## The problem
Among the entries below, find the lines holding "data" and copy them.

## Extracted records
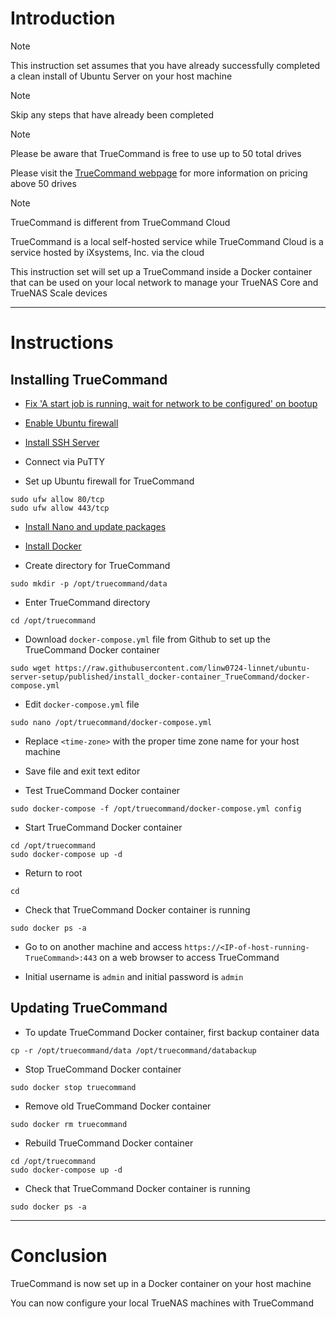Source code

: # Introduction
> [!NOTE]
> This instruction set assumes that you have already successfully completed a clean install of Ubuntu Server on your host machine

> [!NOTE]
> Skip any steps that have already been completed

> [!NOTE]
> Please be aware that TrueCommand is free to use up to 50 total drives
> 
> Please visit the [TrueCommand webpage](https://www.truenas.com/truecommand/) for more information on pricing above 50 drives

> [!NOTE]
> TrueCommand is different from TrueCommand Cloud
> 
> TrueCommand is a local self-hosted service while TrueCommand Cloud is a service hosted by iXsystems, Inc. via the cloud

This instruction set will set up a TrueCommand inside a Docker container that can be used on your local network to manage your TrueNAS Core and TrueNAS Scale devices

-----
# Instructions
## Installing TrueCommand
* [Fix 'A start job is running, wait for network to be configured' on bootup](/fix_network-bootup/README.md)

* [Enable Ubuntu firewall](/enable_firewall/README.md)

* [Install SSH Server](/install_ssh-server/README.md)

* Connect via PuTTY

* Set up Ubuntu firewall for TrueCommand
```
sudo ufw allow 80/tcp
sudo ufw allow 443/tcp
```
* [Install Nano and update packages](/install_nano/README.md)

* [Install Docker](/install_docker/README.md)

* Create directory for TrueCommand
```
sudo mkdir -p /opt/truecommand/data
```
* Enter TrueCommand directory
```
cd /opt/truecommand
```
* Download `docker-compose.yml` file from Github to set up the TrueCommand Docker container
```
sudo wget https://raw.githubusercontent.com/linw0724-linnet/ubuntu-server-setup/published/install_docker-container_TrueCommand/docker-compose.yml
```
* Edit `docker-compose.yml` file
```
sudo nano /opt/truecommand/docker-compose.yml
```
* Replace `<time-zone>` with the proper time zone name for your host machine

* Save file and exit text editor

* Test TrueCommand Docker container
```
sudo docker-compose -f /opt/truecommand/docker-compose.yml config
```
* Start TrueCommand Docker container
```
cd /opt/truecommand
sudo docker-compose up -d
```
* Return to root
```
cd
```
* Check that TrueCommand Docker container is running
```
sudo docker ps -a
```
* Go to on another machine and access `https://<IP-of-host-running-TrueCommand>:443` on a web browser to access TrueCommand

* Initial username is `admin` and initial password is `admin`
## Updating TrueCommand
* To update TrueCommand Docker container, first backup container data
```
cp -r /opt/truecommand/data /opt/truecommand/databackup
```
* Stop TrueCommand Docker container
```
sudo docker stop truecommand
```
* Remove old TrueCommand Docker container
```
sudo docker rm truecommand
```
* Rebuild TrueCommand Docker container
```
cd /opt/truecommand
sudo docker-compose up -d
```
* Check that TrueCommand Docker container is running
```
sudo docker ps -a
```
-----
# Conclusion
TrueCommand is now set up in a Docker container on your host machine

You can now configure your local TrueNAS machines with TrueCommand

## Result below
sudo mkdir -p /opt/truecommand/data
* To update TrueCommand Docker container, first backup container data
cp -r /opt/truecommand/data /opt/truecommand/databackup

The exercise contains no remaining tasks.